- ACTION ITEM -
Word for word, repeat every entry that appears below.

Top of SUPPLIED INFORMATION

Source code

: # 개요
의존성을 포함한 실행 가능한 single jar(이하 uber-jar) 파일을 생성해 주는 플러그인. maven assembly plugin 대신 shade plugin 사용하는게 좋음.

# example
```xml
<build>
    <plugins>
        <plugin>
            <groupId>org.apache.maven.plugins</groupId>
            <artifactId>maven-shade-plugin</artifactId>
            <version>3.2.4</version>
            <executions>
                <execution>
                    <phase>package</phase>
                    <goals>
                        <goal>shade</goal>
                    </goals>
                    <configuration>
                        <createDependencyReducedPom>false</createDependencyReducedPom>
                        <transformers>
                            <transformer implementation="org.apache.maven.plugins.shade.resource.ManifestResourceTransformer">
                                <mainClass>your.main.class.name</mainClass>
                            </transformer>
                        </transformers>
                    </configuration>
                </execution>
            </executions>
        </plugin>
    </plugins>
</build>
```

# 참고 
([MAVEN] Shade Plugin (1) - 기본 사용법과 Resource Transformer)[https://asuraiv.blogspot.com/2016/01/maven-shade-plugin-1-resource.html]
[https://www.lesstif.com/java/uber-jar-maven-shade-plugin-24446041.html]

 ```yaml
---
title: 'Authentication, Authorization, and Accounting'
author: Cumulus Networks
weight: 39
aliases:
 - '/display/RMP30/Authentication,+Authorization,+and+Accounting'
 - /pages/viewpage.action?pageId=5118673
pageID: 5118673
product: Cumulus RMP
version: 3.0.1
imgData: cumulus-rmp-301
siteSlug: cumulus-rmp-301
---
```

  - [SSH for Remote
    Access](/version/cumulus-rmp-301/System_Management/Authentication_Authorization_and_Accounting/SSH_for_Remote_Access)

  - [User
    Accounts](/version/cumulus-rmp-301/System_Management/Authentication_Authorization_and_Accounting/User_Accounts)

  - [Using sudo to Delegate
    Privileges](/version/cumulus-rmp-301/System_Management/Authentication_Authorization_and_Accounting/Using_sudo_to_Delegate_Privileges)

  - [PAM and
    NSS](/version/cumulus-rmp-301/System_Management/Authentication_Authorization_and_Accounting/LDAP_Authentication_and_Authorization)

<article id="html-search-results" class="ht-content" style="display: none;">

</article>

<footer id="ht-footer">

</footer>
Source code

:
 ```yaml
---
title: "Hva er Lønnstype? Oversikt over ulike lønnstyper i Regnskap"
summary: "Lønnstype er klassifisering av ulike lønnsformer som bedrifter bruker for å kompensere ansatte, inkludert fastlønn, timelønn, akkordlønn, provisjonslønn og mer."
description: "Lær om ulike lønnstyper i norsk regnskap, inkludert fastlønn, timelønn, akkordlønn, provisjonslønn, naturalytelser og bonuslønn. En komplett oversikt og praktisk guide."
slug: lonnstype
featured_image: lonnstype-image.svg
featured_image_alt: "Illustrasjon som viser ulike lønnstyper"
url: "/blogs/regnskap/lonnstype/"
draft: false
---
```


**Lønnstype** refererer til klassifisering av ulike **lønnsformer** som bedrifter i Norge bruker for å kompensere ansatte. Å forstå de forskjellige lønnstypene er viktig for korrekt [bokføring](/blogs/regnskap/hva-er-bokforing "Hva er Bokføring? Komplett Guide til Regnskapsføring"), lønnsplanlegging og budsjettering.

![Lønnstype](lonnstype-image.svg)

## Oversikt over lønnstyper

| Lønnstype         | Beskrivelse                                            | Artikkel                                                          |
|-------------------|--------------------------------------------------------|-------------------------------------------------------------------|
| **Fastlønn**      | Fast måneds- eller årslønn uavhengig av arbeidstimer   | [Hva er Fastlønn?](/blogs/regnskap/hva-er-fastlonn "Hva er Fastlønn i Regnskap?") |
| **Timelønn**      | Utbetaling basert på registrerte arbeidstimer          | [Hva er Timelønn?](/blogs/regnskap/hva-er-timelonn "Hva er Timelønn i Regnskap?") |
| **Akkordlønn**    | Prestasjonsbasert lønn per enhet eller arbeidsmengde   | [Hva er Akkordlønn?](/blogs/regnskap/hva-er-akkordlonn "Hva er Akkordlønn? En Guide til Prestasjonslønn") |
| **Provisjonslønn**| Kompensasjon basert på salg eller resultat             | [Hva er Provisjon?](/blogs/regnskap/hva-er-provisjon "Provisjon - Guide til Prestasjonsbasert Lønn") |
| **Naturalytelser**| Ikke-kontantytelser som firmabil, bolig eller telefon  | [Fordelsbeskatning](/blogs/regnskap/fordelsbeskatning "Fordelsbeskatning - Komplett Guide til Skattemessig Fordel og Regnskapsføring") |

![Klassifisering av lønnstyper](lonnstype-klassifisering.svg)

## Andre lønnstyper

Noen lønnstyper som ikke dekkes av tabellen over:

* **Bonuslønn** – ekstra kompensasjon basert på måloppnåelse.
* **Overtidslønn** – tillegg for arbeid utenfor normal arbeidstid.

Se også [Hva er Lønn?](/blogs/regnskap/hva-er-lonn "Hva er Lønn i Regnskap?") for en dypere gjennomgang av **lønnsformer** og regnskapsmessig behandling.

Bottom of SUPPLIED INFORMATION

- FINISHED EXERCISE -
Source code

: # 개요
의존성을 포함한 실행 가능한 single jar(이하 uber-jar) 파일을 생성해 주는 플러그인. maven assembly plugin 대신 shade plugin 사용하는게 좋음.

# example
```xml
<build>
    <plugins>
        <plugin>
            <groupId>org.apache.maven.plugins</groupId>
            <artifactId>maven-shade-plugin</artifactId>
            <version>3.2.4</version>
            <executions>
                <execution>
                    <phase>package</phase>
                    <goals>
                        <goal>shade</goal>
                    </goals>
                    <configuration>
                        <createDependencyReducedPom>false</createDependencyReducedPom>
                        <transformers>
                            <transformer implementation="org.apache.maven.plugins.shade.resource.ManifestResourceTransformer">
                                <mainClass>your.main.class.name</mainClass>
                            </transformer>
                        </transformers>
                    </configuration>
                </execution>
            </executions>
        </plugin>
    </plugins>
</build>
```

# 참고 
([MAVEN] Shade Plugin (1) - 기본 사용법과 Resource Transformer)[https://asuraiv.blogspot.com/2016/01/maven-shade-plugin-1-resource.html]
[https://www.lesstif.com/java/uber-jar-maven-shade-plugin-24446041.html]

 ```yaml
---
title: 'Authentication, Authorization, and Accounting'
author: Cumulus Networks
weight: 39
aliases:
 - '/display/RMP30/Authentication,+Authorization,+and+Accounting'
 - /pages/viewpage.action?pageId=5118673
pageID: 5118673
product: Cumulus RMP
version: 3.0.1
imgData: cumulus-rmp-301
siteSlug: cumulus-rmp-301
---
```

  - [SSH for Remote
    Access](/version/cumulus-rmp-301/System_Management/Authentication_Authorization_and_Accounting/SSH_for_Remote_Access)

  - [User
    Accounts](/version/cumulus-rmp-301/System_Management/Authentication_Authorization_and_Accounting/User_Accounts)

  - [Using sudo to Delegate
    Privileges](/version/cumulus-rmp-301/System_Management/Authentication_Authorization_and_Accounting/Using_sudo_to_Delegate_Privileges)

  - [PAM and
    NSS](/version/cumulus-rmp-301/System_Management/Authentication_Authorization_and_Accounting/LDAP_Authentication_and_Authorization)

<article id="html-search-results" class="ht-content" style="display: none;">

</article>

<footer id="ht-footer">

</footer>
Source code

:
 ```yaml
---
title: "Hva er Lønnstype? Oversikt over ulike lønnstyper i Regnskap"
summary: "Lønnstype er klassifisering av ulike lønnsformer som bedrifter bruker for å kompensere ansatte, inkludert fastlønn, timelønn, akkordlønn, provisjonslønn og mer."
description: "Lær om ulike lønnstyper i norsk regnskap, inkludert fastlønn, timelønn, akkordlønn, provisjonslønn, naturalytelser og bonuslønn. En komplett oversikt og praktisk guide."
slug: lonnstype
featured_image: lonnstype-image.svg
featured_image_alt: "Illustrasjon som viser ulike lønnstyper"
url: "/blogs/regnskap/lonnstype/"
draft: false
---
```


**Lønnstype** refererer til klassifisering av ulike **lønnsformer** som bedrifter i Norge bruker for å kompensere ansatte. Å forstå de forskjellige lønnstypene er viktig for korrekt [bokføring](/blogs/regnskap/hva-er-bokforing "Hva er Bokføring? Komplett Guide til Regnskapsføring"), lønnsplanlegging og budsjettering.

![Lønnstype](lonnstype-image.svg)

## Oversikt over lønnstyper

| Lønnstype         | Beskrivelse                                            | Artikkel                                                          |
|-------------------|--------------------------------------------------------|-------------------------------------------------------------------|
| **Fastlønn**      | Fast måneds- eller årslønn uavhengig av arbeidstimer   | [Hva er Fastlønn?](/blogs/regnskap/hva-er-fastlonn "Hva er Fastlønn i Regnskap?") |
| **Timelønn**      | Utbetaling basert på registrerte arbeidstimer          | [Hva er Timelønn?](/blogs/regnskap/hva-er-timelonn "Hva er Timelønn i Regnskap?") |
| **Akkordlønn**    | Prestasjonsbasert lønn per enhet eller arbeidsmengde   | [Hva er Akkordlønn?](/blogs/regnskap/hva-er-akkordlonn "Hva er Akkordlønn? En Guide til Prestasjonslønn") |
| **Provisjonslønn**| Kompensasjon basert på salg eller resultat             | [Hva er Provisjon?](/blogs/regnskap/hva-er-provisjon "Provisjon - Guide til Prestasjonsbasert Lønn") |
| **Naturalytelser**| Ikke-kontantytelser som firmabil, bolig eller telefon  | [Fordelsbeskatning](/blogs/regnskap/fordelsbeskatning "Fordelsbeskatning - Komplett Guide til Skattemessig Fordel og Regnskapsføring") |

![Klassifisering av lønnstyper](lonnstype-klassifisering.svg)

## Andre lønnstyper

Noen lønnstyper som ikke dekkes av tabellen over:

* **Bonuslønn** – ekstra kompensasjon basert på måloppnåelse.
* **Overtidslønn** – tillegg for arbeid utenfor normal arbeidstid.

Se også [Hva er Lønn?](/blogs/regnskap/hva-er-lonn "Hva er Lønn i Regnskap?") for en dypere gjennomgang av **lønnsformer** og regnskapsmessig behandling.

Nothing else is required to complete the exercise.